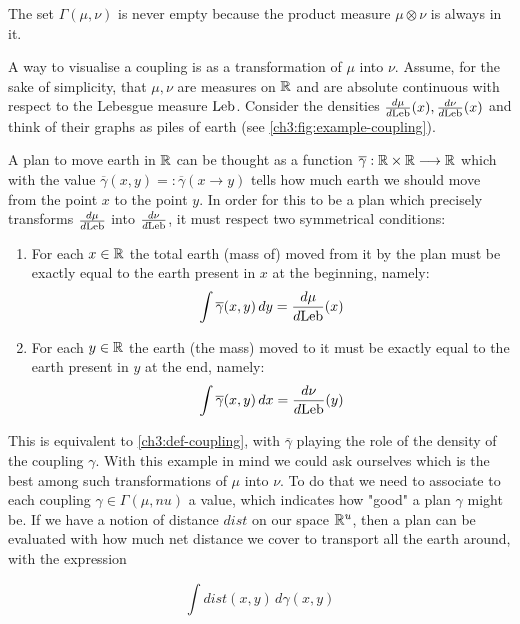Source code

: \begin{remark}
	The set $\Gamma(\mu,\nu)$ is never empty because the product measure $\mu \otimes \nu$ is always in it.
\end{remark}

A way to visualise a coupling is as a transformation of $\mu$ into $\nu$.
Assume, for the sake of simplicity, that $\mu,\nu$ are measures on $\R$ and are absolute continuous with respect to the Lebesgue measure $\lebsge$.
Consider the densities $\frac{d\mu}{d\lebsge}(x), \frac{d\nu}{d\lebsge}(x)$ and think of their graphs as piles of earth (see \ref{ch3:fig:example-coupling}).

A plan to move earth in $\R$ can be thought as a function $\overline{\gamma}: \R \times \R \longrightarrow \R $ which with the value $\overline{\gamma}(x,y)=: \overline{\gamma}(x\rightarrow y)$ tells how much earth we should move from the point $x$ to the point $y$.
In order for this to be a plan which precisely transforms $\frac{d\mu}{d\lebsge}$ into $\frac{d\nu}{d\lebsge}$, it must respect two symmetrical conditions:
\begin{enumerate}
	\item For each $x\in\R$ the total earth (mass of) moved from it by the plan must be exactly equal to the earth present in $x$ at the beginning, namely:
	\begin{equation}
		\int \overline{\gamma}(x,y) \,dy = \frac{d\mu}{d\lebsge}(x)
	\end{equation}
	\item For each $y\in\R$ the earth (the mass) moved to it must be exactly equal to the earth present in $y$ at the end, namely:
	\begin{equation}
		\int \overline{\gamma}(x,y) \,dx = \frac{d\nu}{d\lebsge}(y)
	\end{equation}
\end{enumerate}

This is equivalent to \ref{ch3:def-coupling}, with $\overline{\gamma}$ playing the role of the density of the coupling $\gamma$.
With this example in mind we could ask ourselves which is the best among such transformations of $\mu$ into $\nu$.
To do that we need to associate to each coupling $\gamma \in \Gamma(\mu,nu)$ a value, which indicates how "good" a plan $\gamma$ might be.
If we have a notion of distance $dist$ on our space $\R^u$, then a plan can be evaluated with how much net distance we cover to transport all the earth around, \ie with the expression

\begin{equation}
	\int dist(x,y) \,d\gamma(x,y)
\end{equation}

━━━━━━━━━━

__What you will do__. Print only the lines running from the one with "For each $x\in\R$" to the final line of the data above, each exactly as it appears.

__Task answer__.
	\item For each $x\in\R$ the total earth (mass of) moved from it by the plan must be exactly equal to the earth present in $x$ at the beginning, namely:
	\begin{equation}
		\int \overline{\gamma}(x,y) \,dy = \frac{d\mu}{d\lebsge}(x)
	\end{equation}
	\item For each $y\in\R$ the earth (the mass) moved to it must be exactly equal to the earth present in $y$ at the end, namely:
	\begin{equation}
		\int \overline{\gamma}(x,y) \,dx = \frac{d\nu}{d\lebsge}(y)
	\end{equation}
\end{enumerate}

This is equivalent to \ref{ch3:def-coupling}, with $\overline{\gamma}$ playing the role of the density of the coupling $\gamma$.
With this example in mind we could ask ourselves which is the best among such transformations of $\mu$ into $\nu$.
To do that we need to associate to each coupling $\gamma \in \Gamma(\mu,nu)$ a value, which indicates how "good" a plan $\gamma$ might be.
If we have a notion of distance $dist$ on our space $\R^u$, then a plan can be evaluated with how much net distance we cover to transport all the earth around, \ie with the expression

\begin{equation}
	\int dist(x,y) \,d\gamma(x,y)
\end{equation}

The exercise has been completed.